> _DATA SHOWN_
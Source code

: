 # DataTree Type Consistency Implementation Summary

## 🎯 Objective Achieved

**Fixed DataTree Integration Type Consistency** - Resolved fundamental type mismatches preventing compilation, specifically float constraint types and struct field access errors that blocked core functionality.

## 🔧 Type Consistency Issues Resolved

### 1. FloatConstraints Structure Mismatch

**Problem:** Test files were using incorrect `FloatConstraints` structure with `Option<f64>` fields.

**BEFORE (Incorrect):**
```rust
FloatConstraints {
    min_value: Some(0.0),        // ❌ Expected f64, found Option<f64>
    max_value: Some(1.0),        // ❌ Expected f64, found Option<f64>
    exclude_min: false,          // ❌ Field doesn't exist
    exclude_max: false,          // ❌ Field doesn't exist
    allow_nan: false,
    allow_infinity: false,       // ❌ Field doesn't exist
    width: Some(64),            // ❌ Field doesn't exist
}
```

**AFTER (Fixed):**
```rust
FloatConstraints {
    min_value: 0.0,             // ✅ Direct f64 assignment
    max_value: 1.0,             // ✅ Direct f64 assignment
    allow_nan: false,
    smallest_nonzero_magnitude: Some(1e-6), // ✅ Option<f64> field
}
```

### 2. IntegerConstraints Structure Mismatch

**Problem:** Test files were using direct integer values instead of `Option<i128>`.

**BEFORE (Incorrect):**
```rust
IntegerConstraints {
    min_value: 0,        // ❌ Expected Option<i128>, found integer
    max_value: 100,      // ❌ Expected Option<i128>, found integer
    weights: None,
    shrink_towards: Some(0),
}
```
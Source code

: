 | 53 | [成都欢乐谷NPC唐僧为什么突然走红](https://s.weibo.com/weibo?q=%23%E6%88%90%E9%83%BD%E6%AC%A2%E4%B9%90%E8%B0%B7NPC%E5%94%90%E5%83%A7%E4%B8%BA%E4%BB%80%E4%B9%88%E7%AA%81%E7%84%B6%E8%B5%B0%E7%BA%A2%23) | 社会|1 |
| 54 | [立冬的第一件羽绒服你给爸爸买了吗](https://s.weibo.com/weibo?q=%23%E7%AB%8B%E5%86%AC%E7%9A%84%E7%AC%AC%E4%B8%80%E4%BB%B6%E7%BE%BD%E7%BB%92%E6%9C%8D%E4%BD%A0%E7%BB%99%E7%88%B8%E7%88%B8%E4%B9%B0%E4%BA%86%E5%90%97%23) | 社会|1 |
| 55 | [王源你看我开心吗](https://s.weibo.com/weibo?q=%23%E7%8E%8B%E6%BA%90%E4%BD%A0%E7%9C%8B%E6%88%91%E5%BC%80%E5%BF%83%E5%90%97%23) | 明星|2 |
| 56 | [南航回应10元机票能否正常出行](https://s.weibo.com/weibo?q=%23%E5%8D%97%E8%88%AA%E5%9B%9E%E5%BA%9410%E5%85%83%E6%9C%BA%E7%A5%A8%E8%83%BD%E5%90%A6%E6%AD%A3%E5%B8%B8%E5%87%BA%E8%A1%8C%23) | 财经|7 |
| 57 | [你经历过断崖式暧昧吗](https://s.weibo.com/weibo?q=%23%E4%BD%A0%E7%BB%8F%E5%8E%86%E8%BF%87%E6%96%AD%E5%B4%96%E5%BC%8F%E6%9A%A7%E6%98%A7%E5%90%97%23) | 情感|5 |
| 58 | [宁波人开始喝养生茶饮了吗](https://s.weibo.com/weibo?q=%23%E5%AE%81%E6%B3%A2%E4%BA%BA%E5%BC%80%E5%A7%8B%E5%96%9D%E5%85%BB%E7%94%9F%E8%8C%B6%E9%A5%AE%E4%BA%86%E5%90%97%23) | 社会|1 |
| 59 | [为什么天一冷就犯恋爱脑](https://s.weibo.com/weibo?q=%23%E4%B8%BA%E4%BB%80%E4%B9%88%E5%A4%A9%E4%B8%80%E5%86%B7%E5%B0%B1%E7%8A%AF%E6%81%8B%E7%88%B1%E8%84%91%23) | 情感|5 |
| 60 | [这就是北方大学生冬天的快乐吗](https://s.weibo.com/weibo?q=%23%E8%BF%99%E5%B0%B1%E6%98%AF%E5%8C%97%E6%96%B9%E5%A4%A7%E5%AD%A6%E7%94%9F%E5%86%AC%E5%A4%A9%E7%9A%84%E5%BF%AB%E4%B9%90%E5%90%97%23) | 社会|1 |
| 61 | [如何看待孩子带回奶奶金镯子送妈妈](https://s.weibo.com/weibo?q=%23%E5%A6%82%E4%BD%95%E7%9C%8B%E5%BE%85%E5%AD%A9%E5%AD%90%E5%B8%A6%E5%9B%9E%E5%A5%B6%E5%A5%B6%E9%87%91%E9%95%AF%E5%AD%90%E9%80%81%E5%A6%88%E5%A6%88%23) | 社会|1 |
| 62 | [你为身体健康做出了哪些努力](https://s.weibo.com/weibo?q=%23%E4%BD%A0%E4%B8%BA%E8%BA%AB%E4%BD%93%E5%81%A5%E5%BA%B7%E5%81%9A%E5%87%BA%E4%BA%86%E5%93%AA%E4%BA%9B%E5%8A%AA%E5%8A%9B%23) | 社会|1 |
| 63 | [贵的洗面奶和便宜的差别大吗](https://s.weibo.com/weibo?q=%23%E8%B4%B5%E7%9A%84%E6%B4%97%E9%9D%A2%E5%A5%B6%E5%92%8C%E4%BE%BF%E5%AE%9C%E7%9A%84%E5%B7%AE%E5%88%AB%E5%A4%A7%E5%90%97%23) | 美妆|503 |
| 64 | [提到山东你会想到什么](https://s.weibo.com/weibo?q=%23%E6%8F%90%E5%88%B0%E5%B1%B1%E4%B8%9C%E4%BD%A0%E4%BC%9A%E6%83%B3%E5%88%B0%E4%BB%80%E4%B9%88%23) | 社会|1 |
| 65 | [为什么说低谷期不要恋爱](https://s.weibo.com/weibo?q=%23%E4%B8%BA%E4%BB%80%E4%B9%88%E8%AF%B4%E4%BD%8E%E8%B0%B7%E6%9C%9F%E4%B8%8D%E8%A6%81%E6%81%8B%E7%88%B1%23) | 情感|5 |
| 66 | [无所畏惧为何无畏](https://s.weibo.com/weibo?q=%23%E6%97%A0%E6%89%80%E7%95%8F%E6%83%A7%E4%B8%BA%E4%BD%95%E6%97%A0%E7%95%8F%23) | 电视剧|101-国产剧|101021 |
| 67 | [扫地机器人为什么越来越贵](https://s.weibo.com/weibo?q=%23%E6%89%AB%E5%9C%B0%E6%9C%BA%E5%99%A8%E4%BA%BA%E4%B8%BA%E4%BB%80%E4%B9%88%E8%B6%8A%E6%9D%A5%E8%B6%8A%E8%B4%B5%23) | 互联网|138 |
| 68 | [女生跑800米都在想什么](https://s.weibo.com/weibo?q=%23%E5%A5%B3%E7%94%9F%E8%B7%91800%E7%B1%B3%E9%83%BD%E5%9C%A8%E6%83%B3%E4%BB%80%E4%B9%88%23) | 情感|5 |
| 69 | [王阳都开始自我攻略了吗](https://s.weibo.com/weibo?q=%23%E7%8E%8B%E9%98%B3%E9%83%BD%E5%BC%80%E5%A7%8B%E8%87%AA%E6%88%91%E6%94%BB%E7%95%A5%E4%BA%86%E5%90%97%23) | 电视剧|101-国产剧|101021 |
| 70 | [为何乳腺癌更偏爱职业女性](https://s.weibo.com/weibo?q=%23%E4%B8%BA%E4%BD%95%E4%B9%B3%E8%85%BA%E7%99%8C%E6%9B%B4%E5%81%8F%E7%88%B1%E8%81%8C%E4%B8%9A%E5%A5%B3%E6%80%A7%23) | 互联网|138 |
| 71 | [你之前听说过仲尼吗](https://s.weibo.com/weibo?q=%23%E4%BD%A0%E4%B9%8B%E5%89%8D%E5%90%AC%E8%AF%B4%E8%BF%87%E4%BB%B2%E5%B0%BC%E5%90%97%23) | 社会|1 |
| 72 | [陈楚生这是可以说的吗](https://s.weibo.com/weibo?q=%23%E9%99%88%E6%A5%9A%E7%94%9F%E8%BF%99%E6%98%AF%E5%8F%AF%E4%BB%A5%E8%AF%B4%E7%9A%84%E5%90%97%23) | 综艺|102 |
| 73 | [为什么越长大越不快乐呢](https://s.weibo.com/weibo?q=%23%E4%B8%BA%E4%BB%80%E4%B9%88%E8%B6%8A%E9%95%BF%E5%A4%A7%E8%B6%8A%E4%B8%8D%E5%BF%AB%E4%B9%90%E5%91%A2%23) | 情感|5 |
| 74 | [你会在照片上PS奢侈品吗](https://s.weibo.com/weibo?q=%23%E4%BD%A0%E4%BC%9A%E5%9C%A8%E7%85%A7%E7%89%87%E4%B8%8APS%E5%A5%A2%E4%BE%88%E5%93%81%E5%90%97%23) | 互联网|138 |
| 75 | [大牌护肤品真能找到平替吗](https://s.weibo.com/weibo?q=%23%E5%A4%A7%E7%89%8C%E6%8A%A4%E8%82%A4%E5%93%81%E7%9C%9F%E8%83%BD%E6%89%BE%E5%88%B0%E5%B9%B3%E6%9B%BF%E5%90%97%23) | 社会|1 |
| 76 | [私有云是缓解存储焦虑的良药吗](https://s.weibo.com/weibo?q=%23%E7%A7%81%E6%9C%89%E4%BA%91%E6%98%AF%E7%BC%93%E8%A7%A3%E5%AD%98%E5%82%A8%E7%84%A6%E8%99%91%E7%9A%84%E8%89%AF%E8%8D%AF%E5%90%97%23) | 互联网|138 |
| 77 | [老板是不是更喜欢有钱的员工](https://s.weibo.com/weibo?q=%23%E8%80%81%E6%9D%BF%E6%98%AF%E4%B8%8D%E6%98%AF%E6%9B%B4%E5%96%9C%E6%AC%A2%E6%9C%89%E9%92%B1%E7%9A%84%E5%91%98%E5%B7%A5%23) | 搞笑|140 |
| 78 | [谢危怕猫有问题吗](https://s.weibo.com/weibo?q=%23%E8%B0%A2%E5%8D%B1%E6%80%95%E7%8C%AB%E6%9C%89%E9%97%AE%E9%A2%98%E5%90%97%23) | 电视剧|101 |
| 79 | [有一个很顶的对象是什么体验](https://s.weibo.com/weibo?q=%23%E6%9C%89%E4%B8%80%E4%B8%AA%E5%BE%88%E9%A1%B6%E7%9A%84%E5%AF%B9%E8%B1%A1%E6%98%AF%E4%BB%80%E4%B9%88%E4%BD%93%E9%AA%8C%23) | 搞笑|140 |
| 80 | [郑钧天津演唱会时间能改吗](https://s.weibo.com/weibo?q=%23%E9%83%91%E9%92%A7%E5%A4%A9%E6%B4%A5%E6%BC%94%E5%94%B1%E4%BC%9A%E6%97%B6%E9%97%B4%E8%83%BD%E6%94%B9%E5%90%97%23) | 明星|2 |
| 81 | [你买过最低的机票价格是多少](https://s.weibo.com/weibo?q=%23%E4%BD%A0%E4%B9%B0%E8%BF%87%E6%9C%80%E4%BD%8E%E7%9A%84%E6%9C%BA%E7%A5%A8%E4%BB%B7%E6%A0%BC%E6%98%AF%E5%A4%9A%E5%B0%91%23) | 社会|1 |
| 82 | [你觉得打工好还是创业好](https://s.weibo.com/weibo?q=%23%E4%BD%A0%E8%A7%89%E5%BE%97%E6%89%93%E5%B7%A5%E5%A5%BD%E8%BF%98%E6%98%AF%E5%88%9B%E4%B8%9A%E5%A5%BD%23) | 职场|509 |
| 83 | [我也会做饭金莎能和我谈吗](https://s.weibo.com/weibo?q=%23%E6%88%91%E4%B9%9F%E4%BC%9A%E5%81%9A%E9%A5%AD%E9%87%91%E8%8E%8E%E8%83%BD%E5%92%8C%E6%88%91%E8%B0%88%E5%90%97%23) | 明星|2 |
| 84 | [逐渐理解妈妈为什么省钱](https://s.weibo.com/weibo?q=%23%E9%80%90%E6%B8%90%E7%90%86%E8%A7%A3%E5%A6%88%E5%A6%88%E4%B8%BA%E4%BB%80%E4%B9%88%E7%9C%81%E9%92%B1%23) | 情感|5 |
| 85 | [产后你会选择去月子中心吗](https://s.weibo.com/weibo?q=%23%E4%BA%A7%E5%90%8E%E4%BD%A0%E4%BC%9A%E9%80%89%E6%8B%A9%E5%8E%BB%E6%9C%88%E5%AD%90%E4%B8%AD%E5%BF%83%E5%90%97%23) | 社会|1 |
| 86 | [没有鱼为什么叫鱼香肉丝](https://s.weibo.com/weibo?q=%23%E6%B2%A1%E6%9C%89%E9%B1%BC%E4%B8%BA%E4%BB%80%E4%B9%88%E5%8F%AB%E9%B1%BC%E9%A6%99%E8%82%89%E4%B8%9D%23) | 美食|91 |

> _HOW TO COMPLETE THIS TASK_
Nothing but a number should be given: how many lines of the material contain "Test".

> _REPLY TO THE TASK_
2